The three-level, custom beauty, designed by Marc Hogan from BHH Partners, includes four bedrooms, a pair of his-and-hers studies with wood-burning fireplaces, and a glass-encased pool house — the spot where the home is integrated into the stone. It’s nothing short of a showplace, which is fitting considering it regularly hosts a hundred visitors at once for fundraisers, parties and educational events for the couple’s non-profit organization, Fit for Life.
“We didn’t want to build this house just for us,” says Bill. “It was important for us to do it for our family — together, we have six kids — and for our non-profit. It’s a place where everyone can come together.” On any given day, you may find the couple helping educate people on nutrition in their greenhouse or fitness in their exercise room. By night, the sounds of Bill playing jazz piano mingle with lively chatter, the clinking of wine glasses and the click of heels on the wooden dance floor, then spill out into the night air. Whatever the activity, you can be sure everyone is having a good time. “This house is built for fun,” says architect Marc Hogan. “How many houses have a bandstand and a ballroom?”

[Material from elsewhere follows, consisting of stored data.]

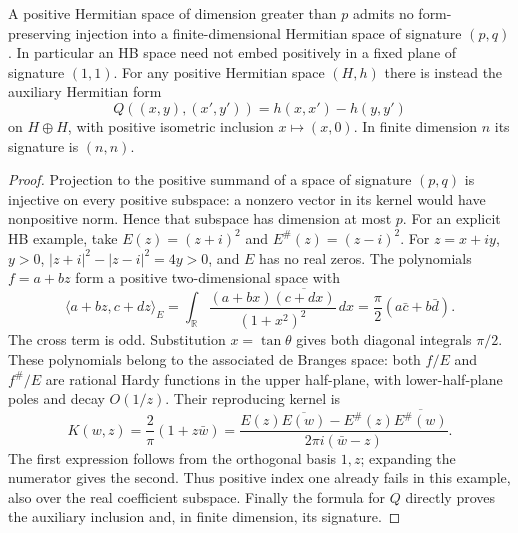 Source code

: \begin{proposition}
\label{v4-arith:w6-i:thm:W5-J-orthogonal}
A positive Hermitian space of dimension greater than $p$ admits no
form-preserving injection into a finite-dimensional Hermitian space
of signature $(p,q)$. In particular an HB space need not embed
positively in a fixed plane of signature $(1,1)$.
For any positive Hermitian space $(H,h)$ there is instead the
auxiliary Hermitian form
\[
 Q((x,y),(x',y'))=h(x,x')-h(y,y')
\]
on $H\oplus H$, with positive isometric inclusion $x\mapsto(x,0)$.
In finite dimension $n$ its signature is $(n,n)$.
\end{proposition}
\begin{proof}
Projection to the positive summand of a space of signature $(p,q)$
is injective on every positive subspace: a nonzero vector in its
kernel would have nonpositive norm. Hence that subspace has
dimension at most $p$.
For an explicit HB example, take $E(z)=(z+i)^2$ and
$E^\#(z)=(z-i)^2$. For $z=x+iy$, $y>0$,
$|z+i|^2-|z-i|^2=4y>0$, and $E$ has no real zeros.
The polynomials $f=a+bz$ form a positive two-dimensional space with
\[
 \langle a+bz,c+dz\rangle_E
 =\int_{\mathbb R}\frac{(a+bx)\overline{(c+dx)}}{(1+x^2)^2}\,dx
 =\frac\pi2(a\bar c+b\bar d).
\]
The cross term is odd. Substitution $x=\tan\theta$ gives both
diagonal integrals $\pi/2$. These polynomials belong to the
associated de Branges space: both $f/E$ and $f^\#/E$ are rational
Hardy functions in the upper half-plane, with lower-half-plane
poles and decay $O(1/z)$. Their reproducing kernel is
\[
 K(w,z)=\frac2\pi(1+z\bar w)
 =\frac{E(z)\overline{E(w)}-E^\#(z)\overline{E^\#(w)}}
 {2\pi i(\bar w-z)}.
\]
The first expression follows from the orthogonal basis $1,z$;
expanding the numerator gives the second. Thus positive index one
already fails in this example, also over the real coefficient
subspace. Finally the formula for $Q$ directly proves the auxiliary
inclusion and, in finite dimension, its signature.
\end{proof}

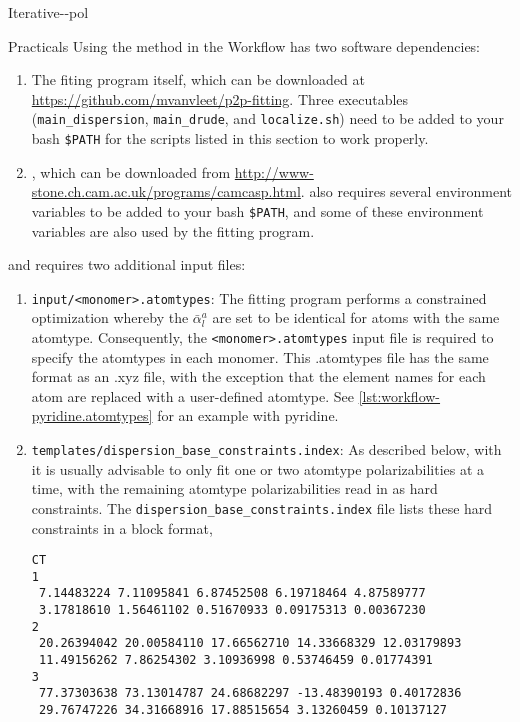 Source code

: \begin{subsubsection}{Iterative-\dma-pol}
\begin{paragraph}{Practicals}
Using the \idma method in the Workflow has two software dependencies: 
\begin{enumerate}
\item The \idma fiting program itself, which can be downloaded at
\url{https://github.com/mvanvleet/p2p-fitting}. Three executables
(\verb|main_dispersion|, \verb|main_drude|, and \verb|localize.sh|) need to be added to your bash
\verb|$PATH| for the scripts listed in this section to work properly.
%
\item \camcasp, which can be downloaded from 
\url{http://www-stone.ch.cam.ac.uk/programs/camcasp.html}. \camcasp also
requires several environment variables to be added to your bash \verb|$PATH|, and some of these
environment variables are also used by the \idma fitting program.
%
\end{enumerate}
and requires two additional input files:
\begin{enumerate}
\item \verb|input/<monomer>.atomtypes|: The \idma fitting program performs
a constrained optimization whereby the $\bar{\alpha}^a_l$ are set to be
identical for atoms with the same atomtype. Consequently, the
\verb|<monomer>.atomtypes| input file is required to specify the atomtypes in
each monomer. This .atomtypes file has the same
format as an .xyz file, with the exception that the element names for each atom
are replaced with a user-defined atomtype. See
\cref{lst:workflow-pyridine.atomtypes} for an example with pyridine.
%
\item \verb|templates/dispersion_base_constraints.index|: As described below,
with \idma it is usually advisable to only fit one or two atomtype polarizabilities at a
time, with the remaining atomtype polarizabilities read in as hard
constraints. The \verb|dispersion_base_constraints.index| file lists these
hard constraints in a block format, 

\begin{minipage}{\linewidth}
\begin{lstlisting}
CT
1 
 7.14483224 7.11095841 6.87452508 6.19718464 4.87589777 
 3.17818610 1.56461102 0.51670933 0.09175313 0.00367230 
2 
 20.26394042 20.00584110 17.66562710 14.33668329 12.03179893 
 11.49156262 7.86254302 3.10936998 0.53746459 0.01774391 
3 
 77.37303638 73.13014787 24.68682297 -13.48390193 0.40172836 
 29.76747226 34.31668916 17.88515654 3.13260459 0.10137127


\end{lstlisting}
\end{minipage}
\end{enumerate}
\end{paragraph}
\end{subsubsection}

Two-legged visitors aren’t the only ones that enjoy the resort-like getaway, aptly dubbed Deer Creek Retreat. “Even while construction was going on, the deer would come lay the in the pasture and watch,” Pamela says. “They are very comfortable with us being here.”

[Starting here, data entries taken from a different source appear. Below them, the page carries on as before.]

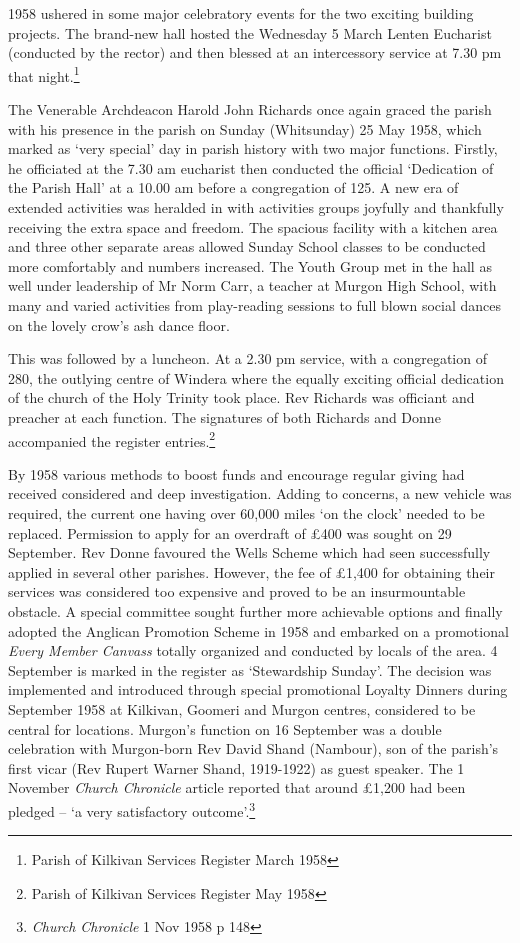 1958 ushered in some major celebratory events for the two exciting building projects. The brand-new hall hosted the Wednesday 5 March Lenten Eucharist (conducted by the rector) and then blessed at an intercessory service at 7.30 pm that night.\footnote{Parish of Kilkivan Services Register March 1958}

The Venerable Archdeacon Harold John Richards once again graced the parish with his presence in the parish on Sunday (Whitsunday) 25 May 1958, which marked as `very special' day in parish history with two major functions. Firstly, he officiated at the 7.30 am eucharist then conducted the official `Dedication of the Parish Hall' at a 10.00 am before a congregation of 125. A new era of extended activities was heralded in with activities groups joyfully and thankfully receiving the extra space and freedom. The spacious facility with a kitchen area and three other separate areas allowed Sunday School classes to be conducted more comfortably and numbers increased. The Youth Group met in the hall as well under leadership of Mr Norm Carr, a teacher at Murgon High School, with many and varied activities from play-reading sessions to full blown social dances on the lovely crow's ash dance floor.

This was followed by a luncheon. At a 2.30 pm service, with a congregation of 280, the outlying centre of Windera where the equally exciting official dedication of the church of the Holy Trinity took place. Rev Richards was officiant and preacher at each function. The signatures of both Richards and Donne accompanied the register entries.\footnote{Parish of Kilkivan Services Register May 1958}

By 1958 various methods to boost funds and encourage regular giving had received considered and deep investigation. Adding to concerns, a new vehicle was required, the current one having over 60,000 miles `on the clock' needed to be replaced. Permission to apply for an overdraft of £400 was sought on 29 September. Rev Donne favoured the Wells Scheme which had seen successfully applied in several other parishes. However, the fee of £1,400 for obtaining their services was considered too expensive and proved to be an insurmountable obstacle. A special committee sought further more achievable options and finally adopted the Anglican Promotion Scheme in 1958 and embarked on a promotional \emph{Every Member Canvass} totally organized and conducted by locals of the area. 4 September is marked in the register as `Stewardship Sunday'. The decision was implemented and introduced through special promotional Loyalty Dinners during September 1958 at Kilkivan, Goomeri and Murgon centres, considered to be central for locations. Murgon's function on 16 September was a double celebration with Murgon-born Rev David Shand (Nambour), son of the parish's first vicar (Rev Rupert Warner Shand, 1919-1922) as guest speaker. The 1 November \emph{Church Chronicle} article reported that around £1,200 had been pledged -- `a very satisfactory outcome'.\footnote{\emph{Church Chronicle} 1 Nov 1958 p 148}

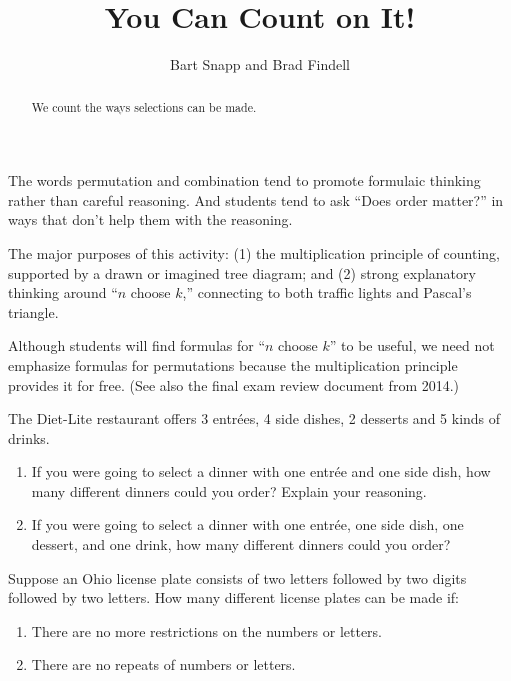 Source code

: \documentclass[nooutcomes]{ximera}
\title{You Can Count on It!}
\author{Bart Snapp and Brad Findell}
\begin{document}
\begin{abstract}
  We count the ways selections can be made.
\end{abstract}
\maketitle

\label{A:countOnIt}
\begin{teachingnote}
 The words permutation and combination tend to promote formulaic thinking rather than careful reasoning.  And students tend to ask ``Does order matter?'' in ways that don't help them with the reasoning. 

The major purposes of this activity: (1) the multiplication principle of counting, supported by a drawn or imagined tree diagram; and (2) strong explanatory thinking around ``$n$ choose $k$,'' connecting to both traffic lights and Pascal's triangle.  

Although students will find formulas for ``$n$ choose $k$'' to be useful, we need not emphasize formulas for permutations because the multiplication principle provides it for free.   (See also the final exam review document from 2014.)
\end{teachingnote}

\begin{problem}
The Diet-Lite restaurant offers 3 entr\'ees, 4 side dishes, 2 desserts
and 5 kinds of drinks.  
\begin{enumerate}
\item If you were going to select a dinner with one
entr\'ee and one side dish, how many different dinners could you order?  Explain your reasoning.  
\item If you were going to select a dinner with one
entr\'ee, one side dish, one dessert, and one drink, how many different
dinners could you order?
\end{enumerate}
\end{problem}

\begin{problem}
Suppose an Ohio license plate consists of two letters followed by two
digits followed by two letters.  How many different
license plates can be made if: 
\begin{enumerate}
\item There are no more restrictions on the
numbers or letters.
\item  There are no repeats of numbers or letters.
\end{enumerate}
\end{problem}
\end{document}
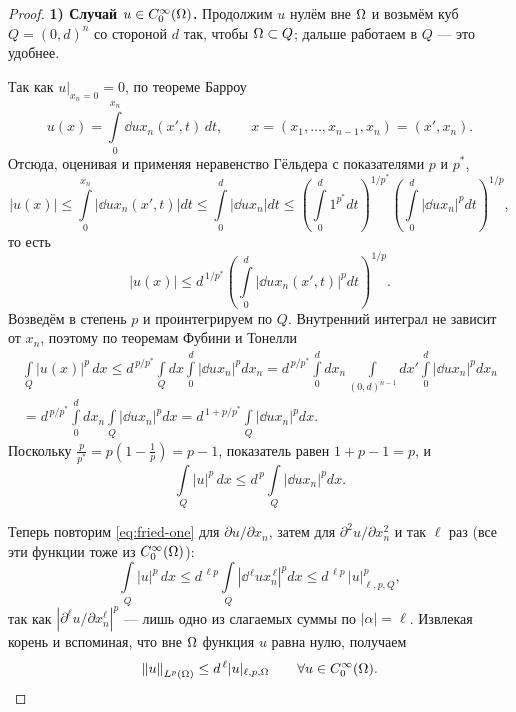 \begin{proof}
\textbf{1) Случай $u \in C_0^\infty(\Om)$.} Продолжим $u$ нулём вне $\Om$ и возьмём куб
$Q = (0,d)^n$ со стороной $d$ так, чтобы $\Om \subset Q$; дальше работаем в $Q$ — это
удобнее.


Так как $u|_{x_n = 0} = 0$, по теореме Барроу
\[
  u(x) = \int\limits_0^{x_n} \dd{u}{x_n}(x', t)\, dt ,
  \qquad x = (x_1, \dots, x_{n-1}, x_n) = (x', x_n) .
\]
Отсюда, оценивая и применяя неравенство Гёльдера с показателями $p$ и $p^*$,
\[
  |u(x)| \le \int\limits_0^{x_n} \left| \dd{u}{x_n}(x',t) \right| dt
  \le \int\limits_0^{d} \left| \dd{u}{x_n} \right| dt
  \le \left( \int\limits_0^d 1^{p^*} dt \right)^{1/p^*}
      \left( \int\limits_0^d \left| \dd{u}{x_n} \right|^p dt \right)^{1/p} ,
\]
то есть
\[
  |u(x)| \le d^{\,1/p^*} \left( \int\limits_0^d \left| \dd{u}{x_n}(x',t) \right|^p dt \right)^{1/p} .
\]
Возведём в степень $p$ и проинтегрируем по $Q$. Внутренний интеграл не зависит от $x_n$,
поэтому по теоремам Фубини и Тонелли
\begin{multline*}
  \int\limits_Q |u(x)|^p\, dx
  \le d^{\,p/p^*} \int\limits_Q dx \int\limits_0^d \left| \dd{u}{x_n} \right|^p dx_n
  = d^{\,p/p^*} \int\limits_0^d dx_n \int\limits_{(0,d)^{n-1}} dx'
      \int\limits_0^d \left| \dd{u}{x_n} \right|^p dx_n \\
  = d^{\,p/p^*} \int\limits_0^d dx_n \int\limits_Q \left| \dd{u}{x_n} \right|^p dx
  = d^{\,1 + p/p^*} \int\limits_Q \left| \dd{u}{x_n} \right|^p dx .
\end{multline*}
Поскольку $\frac{p}{p^*} = p\left(1 - \frac1p\right) = p - 1$, показатель равен
$1 + p - 1 = p$, и
\begin{equation}\label{eq:fried-one}
  \int\limits_Q |u|^p\, dx \le d^{\,p} \int\limits_Q \left| \dd{u}{x_n} \right|^p dx .
\end{equation}

Теперь повторим \eqref{eq:fried-one} для $\partial u/\partial x_n$, затем для
$\partial^2 u/\partial x_n^2$ и так $\ell$ раз (все эти функции тоже из $C_0^\infty(\Om)$):
\[
  \int\limits_Q |u|^p\, dx
  \le d^{\,\ell p} \int\limits_Q \left| \dd{^{\,\ell} u}{x_n^{\,\ell}} \right|^p dx
  \le d^{\,\ell p}\, |u|^p_{\ell,p,Q} ,
\]
так как $|\partial^\ell u/\partial x_n^\ell|^p$ — лишь одно из слагаемых суммы по
$|\alpha| = \ell$. Извлекая корень и вспоминая, что вне $\Om$ функция $u$ равна нулю,
получаем
\[
  \norm{u}_{\Lp{p}(\Om)} \le d^{\,\ell} |u|_{\ell,p,\Om}
  \qquad \forall u \in C_0^\infty(\Om) .
\]


\end{proof}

Maybe the couple’s decision to invite nature in rather than infringe upon it has something to do with keeping the wildlife at ease. Their commitment is evident inside and out, where natural elements harmonize with the building materials, finishes and furnishings. An artful mix of structural and decorative hand-peeled Douglas fir and pine logs, including trusses, ridge beams and posts, set the stage for the home’s organic approach. Reclaimed barnwood flooring, live-edge granite, local flagstone, iron lighting and copper plumbing fixtures reinforce the earthy vibe, and walls of glass unify the structure with the outdoors. “We have 360-degree views all around the house, so every room has a different angle, a different look,” says Pamela.

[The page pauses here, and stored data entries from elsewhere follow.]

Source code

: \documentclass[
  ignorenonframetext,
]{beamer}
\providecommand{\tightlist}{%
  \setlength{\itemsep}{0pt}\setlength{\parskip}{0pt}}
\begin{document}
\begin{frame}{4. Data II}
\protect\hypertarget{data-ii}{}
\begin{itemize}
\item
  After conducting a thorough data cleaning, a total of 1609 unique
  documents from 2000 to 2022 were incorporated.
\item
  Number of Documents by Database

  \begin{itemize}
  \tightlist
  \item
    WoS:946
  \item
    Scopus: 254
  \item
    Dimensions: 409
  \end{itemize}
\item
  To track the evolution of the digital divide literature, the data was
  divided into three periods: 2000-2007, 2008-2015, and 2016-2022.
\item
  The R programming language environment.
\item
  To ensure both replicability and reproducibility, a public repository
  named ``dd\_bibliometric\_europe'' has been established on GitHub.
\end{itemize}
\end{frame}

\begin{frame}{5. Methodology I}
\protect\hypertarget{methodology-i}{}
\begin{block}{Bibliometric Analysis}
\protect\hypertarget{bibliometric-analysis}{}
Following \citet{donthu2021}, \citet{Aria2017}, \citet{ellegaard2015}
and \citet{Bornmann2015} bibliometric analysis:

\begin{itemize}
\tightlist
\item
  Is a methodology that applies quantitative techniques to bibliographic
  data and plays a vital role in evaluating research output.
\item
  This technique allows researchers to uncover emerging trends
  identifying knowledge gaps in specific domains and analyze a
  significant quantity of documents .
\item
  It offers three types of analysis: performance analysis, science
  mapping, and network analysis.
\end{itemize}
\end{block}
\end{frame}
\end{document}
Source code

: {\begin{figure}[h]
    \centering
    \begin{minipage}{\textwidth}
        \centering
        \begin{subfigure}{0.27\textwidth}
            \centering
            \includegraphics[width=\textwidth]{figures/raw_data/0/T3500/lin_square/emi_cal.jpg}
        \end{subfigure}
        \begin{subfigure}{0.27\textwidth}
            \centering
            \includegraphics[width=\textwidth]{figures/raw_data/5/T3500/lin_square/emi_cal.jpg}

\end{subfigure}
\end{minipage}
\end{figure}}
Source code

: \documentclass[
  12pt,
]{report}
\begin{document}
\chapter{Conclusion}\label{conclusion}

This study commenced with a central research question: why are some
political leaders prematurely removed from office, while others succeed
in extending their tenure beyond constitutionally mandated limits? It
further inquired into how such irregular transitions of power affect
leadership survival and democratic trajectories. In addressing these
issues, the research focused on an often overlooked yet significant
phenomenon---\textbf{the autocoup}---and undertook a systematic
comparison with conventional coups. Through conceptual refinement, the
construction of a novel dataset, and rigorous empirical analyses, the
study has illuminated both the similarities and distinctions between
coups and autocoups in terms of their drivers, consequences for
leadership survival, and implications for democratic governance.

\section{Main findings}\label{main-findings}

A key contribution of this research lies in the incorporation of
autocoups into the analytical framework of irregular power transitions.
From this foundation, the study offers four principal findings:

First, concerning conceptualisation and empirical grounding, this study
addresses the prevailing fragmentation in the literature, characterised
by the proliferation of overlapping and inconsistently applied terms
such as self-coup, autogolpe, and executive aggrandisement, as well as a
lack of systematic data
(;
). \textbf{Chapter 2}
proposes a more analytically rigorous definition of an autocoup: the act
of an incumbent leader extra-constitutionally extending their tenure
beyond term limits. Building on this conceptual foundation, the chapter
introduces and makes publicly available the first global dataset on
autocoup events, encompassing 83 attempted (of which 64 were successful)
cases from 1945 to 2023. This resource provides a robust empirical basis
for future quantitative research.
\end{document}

And, of all the views in the world — and the couple has seen a lot of them as a result of their personal and professional pursuits — they agree there are none better than the ones inside and out at Deer Creek Retreat. “You can travel anywhere in the world, but coming home is always the best,” says Pamela. Bill echoes her awe: “Never in my wildest dreams would I have thought I would get to live here.”